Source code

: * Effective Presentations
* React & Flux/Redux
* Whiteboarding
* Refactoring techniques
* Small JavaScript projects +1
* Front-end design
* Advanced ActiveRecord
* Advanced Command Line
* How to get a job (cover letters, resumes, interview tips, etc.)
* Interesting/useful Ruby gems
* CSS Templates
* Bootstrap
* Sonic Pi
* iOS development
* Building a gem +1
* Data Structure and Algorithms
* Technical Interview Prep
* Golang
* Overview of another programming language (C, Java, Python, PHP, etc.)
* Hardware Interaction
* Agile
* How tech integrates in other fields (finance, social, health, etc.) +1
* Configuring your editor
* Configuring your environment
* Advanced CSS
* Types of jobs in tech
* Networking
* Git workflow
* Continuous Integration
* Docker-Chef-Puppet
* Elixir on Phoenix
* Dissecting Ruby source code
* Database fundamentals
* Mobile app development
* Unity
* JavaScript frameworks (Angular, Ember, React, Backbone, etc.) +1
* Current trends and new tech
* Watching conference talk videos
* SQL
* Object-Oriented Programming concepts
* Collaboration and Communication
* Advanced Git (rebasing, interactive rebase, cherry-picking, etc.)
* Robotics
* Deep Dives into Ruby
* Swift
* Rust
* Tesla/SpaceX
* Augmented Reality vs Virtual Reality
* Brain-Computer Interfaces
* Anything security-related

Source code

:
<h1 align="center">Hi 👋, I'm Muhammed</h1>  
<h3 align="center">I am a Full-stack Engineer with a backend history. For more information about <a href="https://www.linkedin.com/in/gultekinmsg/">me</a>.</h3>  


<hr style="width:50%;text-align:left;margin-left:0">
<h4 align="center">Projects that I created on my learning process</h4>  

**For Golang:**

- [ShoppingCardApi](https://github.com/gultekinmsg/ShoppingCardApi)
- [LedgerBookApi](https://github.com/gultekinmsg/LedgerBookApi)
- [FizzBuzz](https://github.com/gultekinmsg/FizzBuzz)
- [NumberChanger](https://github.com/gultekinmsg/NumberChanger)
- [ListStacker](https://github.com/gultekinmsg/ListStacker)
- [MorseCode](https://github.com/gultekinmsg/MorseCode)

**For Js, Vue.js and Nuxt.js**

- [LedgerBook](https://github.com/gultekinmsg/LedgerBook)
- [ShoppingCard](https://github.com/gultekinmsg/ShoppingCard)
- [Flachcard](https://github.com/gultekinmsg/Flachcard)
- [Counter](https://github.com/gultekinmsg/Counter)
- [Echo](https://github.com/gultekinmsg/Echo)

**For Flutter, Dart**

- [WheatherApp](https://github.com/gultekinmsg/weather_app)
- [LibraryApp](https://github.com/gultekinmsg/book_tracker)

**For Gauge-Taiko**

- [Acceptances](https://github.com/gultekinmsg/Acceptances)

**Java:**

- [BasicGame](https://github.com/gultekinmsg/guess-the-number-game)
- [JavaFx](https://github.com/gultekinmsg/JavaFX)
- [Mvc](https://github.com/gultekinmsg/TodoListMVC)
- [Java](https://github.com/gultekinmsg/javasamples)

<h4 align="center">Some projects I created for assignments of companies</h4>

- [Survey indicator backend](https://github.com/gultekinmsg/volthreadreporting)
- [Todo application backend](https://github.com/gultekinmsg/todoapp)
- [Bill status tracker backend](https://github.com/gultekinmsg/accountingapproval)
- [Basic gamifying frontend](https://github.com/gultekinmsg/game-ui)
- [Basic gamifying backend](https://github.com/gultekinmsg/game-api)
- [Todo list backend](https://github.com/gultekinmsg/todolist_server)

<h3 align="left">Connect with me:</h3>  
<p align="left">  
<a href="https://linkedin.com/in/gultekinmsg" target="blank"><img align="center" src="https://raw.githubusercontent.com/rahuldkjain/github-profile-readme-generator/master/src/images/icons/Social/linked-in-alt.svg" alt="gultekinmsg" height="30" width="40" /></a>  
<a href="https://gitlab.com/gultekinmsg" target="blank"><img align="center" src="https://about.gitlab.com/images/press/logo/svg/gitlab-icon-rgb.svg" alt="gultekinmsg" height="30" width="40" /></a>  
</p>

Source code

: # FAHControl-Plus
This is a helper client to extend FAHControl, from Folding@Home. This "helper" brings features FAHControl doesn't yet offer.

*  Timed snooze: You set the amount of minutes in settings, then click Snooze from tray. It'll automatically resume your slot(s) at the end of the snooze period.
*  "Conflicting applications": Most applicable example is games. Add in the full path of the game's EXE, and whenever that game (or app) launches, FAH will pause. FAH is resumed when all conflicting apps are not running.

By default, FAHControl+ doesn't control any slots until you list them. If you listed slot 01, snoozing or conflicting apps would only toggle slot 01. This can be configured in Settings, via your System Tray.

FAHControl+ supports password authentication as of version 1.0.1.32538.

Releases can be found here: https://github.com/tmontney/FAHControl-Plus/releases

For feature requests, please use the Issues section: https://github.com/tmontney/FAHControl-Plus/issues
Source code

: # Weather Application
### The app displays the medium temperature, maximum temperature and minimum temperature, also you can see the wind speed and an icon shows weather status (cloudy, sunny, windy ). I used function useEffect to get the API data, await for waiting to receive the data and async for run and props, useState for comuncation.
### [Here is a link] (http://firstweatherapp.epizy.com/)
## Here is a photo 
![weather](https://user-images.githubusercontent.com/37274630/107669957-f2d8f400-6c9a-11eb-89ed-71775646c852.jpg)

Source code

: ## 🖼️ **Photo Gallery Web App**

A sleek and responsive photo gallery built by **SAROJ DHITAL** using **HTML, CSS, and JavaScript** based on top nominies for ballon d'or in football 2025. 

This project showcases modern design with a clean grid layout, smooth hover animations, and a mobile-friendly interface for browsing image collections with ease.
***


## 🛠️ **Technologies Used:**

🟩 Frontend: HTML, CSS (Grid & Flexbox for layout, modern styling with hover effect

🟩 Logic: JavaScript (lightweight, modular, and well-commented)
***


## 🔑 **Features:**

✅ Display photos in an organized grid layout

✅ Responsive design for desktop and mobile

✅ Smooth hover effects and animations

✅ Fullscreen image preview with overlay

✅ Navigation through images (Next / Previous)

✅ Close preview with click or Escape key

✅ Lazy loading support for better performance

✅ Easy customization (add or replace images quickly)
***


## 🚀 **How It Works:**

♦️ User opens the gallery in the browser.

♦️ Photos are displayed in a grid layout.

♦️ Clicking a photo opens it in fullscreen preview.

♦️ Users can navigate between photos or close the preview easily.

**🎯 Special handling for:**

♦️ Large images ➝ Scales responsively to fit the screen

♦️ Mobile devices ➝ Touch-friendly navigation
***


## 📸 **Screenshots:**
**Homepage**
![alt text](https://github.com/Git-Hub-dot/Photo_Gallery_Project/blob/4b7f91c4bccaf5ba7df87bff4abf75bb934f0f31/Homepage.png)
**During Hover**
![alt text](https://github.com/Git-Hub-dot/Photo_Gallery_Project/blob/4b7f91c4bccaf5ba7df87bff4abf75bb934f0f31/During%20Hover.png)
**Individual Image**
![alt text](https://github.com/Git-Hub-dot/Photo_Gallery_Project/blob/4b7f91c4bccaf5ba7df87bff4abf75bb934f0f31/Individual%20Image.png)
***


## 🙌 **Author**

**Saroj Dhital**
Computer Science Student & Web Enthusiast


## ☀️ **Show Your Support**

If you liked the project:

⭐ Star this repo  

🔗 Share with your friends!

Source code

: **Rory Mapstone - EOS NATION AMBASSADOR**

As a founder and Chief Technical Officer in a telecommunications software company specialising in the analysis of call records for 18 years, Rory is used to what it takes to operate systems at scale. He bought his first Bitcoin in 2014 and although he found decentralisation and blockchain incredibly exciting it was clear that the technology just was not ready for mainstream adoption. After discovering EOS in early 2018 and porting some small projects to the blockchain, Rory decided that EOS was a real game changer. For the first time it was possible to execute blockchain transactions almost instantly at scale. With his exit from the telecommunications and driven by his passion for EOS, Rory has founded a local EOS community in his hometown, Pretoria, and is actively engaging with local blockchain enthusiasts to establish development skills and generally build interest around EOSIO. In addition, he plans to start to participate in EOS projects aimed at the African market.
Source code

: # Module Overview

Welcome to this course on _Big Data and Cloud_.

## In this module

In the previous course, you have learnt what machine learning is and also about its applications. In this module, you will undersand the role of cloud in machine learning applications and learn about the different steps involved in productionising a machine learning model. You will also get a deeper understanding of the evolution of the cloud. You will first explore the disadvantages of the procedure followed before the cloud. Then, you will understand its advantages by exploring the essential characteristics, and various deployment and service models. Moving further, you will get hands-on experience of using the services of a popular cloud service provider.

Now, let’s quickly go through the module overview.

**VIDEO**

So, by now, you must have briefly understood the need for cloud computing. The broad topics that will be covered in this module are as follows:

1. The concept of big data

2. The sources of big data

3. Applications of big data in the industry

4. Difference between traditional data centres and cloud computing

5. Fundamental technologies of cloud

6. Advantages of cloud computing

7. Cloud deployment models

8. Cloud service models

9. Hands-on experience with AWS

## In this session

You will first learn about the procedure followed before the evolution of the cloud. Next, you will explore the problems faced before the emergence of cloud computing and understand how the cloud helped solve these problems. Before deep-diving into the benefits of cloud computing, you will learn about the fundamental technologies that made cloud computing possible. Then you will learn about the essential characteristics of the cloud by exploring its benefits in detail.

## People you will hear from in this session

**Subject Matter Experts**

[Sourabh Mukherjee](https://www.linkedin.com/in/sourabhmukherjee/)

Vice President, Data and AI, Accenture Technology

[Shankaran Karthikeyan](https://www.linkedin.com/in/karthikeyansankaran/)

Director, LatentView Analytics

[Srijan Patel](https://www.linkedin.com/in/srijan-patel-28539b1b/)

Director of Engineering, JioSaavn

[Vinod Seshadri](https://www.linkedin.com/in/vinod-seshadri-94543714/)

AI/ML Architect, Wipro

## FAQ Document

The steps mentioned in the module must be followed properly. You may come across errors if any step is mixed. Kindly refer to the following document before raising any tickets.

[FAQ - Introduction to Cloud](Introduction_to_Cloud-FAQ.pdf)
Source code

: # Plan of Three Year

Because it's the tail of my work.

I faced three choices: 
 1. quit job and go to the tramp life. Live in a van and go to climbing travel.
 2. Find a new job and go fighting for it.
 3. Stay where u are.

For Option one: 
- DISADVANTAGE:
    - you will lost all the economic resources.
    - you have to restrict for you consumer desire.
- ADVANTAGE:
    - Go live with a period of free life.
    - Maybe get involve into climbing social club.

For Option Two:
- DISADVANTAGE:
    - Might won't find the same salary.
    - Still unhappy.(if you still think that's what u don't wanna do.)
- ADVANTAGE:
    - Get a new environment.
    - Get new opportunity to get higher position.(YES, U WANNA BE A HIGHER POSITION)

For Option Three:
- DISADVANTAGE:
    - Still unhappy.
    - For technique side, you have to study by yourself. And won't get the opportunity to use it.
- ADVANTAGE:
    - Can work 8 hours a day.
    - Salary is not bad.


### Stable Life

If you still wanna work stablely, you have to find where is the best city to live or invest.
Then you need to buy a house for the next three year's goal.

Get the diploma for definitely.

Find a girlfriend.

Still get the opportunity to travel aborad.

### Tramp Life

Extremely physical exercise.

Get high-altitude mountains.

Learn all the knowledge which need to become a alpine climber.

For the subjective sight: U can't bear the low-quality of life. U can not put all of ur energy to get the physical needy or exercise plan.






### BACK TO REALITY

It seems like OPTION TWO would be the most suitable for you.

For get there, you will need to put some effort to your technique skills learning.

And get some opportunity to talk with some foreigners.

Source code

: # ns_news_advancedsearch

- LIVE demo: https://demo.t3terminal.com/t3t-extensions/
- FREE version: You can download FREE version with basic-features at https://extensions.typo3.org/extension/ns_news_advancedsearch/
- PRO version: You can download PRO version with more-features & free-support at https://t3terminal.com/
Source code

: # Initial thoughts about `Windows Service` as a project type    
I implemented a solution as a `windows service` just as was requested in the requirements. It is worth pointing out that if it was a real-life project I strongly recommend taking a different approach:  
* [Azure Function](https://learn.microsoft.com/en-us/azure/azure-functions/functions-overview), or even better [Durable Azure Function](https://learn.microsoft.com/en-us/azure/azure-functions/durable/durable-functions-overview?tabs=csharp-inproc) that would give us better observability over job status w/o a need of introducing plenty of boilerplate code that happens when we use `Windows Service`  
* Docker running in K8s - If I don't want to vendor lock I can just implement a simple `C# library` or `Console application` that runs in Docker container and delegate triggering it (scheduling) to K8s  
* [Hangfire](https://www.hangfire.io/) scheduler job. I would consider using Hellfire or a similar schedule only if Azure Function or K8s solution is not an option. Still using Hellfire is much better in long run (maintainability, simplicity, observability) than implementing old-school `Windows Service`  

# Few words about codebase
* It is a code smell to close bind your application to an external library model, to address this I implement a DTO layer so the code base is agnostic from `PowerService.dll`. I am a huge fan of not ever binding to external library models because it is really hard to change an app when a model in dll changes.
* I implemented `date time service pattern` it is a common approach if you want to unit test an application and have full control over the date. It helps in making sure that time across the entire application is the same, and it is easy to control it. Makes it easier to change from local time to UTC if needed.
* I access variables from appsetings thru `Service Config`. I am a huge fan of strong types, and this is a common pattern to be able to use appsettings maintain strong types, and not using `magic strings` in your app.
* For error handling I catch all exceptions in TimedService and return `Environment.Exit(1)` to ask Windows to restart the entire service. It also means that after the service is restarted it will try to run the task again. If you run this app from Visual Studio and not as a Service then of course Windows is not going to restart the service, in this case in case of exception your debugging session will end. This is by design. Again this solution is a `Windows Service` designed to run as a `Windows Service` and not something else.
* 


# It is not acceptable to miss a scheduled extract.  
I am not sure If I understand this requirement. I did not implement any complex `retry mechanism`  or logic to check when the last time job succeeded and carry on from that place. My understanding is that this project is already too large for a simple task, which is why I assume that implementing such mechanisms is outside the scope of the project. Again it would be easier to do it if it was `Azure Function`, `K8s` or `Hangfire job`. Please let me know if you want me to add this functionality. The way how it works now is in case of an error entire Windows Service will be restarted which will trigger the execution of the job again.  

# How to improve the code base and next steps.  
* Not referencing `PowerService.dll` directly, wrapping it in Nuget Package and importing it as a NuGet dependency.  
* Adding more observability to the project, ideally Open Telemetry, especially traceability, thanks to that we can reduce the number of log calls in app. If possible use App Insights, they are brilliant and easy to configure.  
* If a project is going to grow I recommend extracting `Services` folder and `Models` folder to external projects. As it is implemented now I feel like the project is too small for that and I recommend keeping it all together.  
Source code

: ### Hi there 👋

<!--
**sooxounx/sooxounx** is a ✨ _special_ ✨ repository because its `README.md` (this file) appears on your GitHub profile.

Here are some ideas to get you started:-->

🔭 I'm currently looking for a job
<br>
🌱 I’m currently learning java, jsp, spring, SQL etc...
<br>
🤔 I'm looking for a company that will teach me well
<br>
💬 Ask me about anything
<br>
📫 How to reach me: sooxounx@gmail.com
§
▸ **Assigned task**:
Respond with the count of lines above holding the string "Ruby", and leave out everything else.

▸ **Result of this task**:
3